▶ **What the task requires**
Where a line of the records contains the word "aide", show that line.

Content starts

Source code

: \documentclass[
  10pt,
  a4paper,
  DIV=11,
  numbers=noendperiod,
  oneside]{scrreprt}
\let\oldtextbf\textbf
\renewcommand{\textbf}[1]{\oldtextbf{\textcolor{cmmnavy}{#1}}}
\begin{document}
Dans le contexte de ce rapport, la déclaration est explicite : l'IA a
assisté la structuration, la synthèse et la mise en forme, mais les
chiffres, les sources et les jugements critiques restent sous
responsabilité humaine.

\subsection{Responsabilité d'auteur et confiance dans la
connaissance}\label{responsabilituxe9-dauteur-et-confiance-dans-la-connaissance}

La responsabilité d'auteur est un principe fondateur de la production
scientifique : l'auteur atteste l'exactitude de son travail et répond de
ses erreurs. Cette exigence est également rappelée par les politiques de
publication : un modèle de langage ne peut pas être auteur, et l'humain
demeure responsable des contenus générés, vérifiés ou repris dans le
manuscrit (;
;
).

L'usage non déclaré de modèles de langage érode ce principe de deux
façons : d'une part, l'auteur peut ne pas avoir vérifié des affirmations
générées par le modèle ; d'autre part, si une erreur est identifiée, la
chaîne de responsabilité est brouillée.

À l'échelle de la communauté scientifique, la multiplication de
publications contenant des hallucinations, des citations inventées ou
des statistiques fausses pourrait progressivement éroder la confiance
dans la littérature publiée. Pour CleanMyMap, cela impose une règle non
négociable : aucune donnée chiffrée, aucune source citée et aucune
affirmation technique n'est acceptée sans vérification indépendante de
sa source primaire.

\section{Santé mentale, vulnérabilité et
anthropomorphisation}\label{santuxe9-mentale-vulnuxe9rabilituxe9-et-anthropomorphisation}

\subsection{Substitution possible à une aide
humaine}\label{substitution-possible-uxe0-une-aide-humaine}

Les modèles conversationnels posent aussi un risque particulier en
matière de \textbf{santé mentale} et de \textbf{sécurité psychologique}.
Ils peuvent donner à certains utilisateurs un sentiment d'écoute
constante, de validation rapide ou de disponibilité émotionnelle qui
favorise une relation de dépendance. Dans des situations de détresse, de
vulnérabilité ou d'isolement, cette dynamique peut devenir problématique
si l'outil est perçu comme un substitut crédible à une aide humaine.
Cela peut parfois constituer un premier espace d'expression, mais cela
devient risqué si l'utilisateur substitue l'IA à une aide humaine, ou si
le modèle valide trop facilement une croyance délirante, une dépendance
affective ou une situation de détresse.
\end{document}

Content ends

▶ **Output for this task**
\subsection{Substitution possible à une aide
humaine}\label{substitution-possible-uxe0-une-aide-humaine}
si l'outil est perçu comme un substitut crédible à une aide humaine.
devient risqué si l'utilisateur substitue l'IA à une aide humaine, ou si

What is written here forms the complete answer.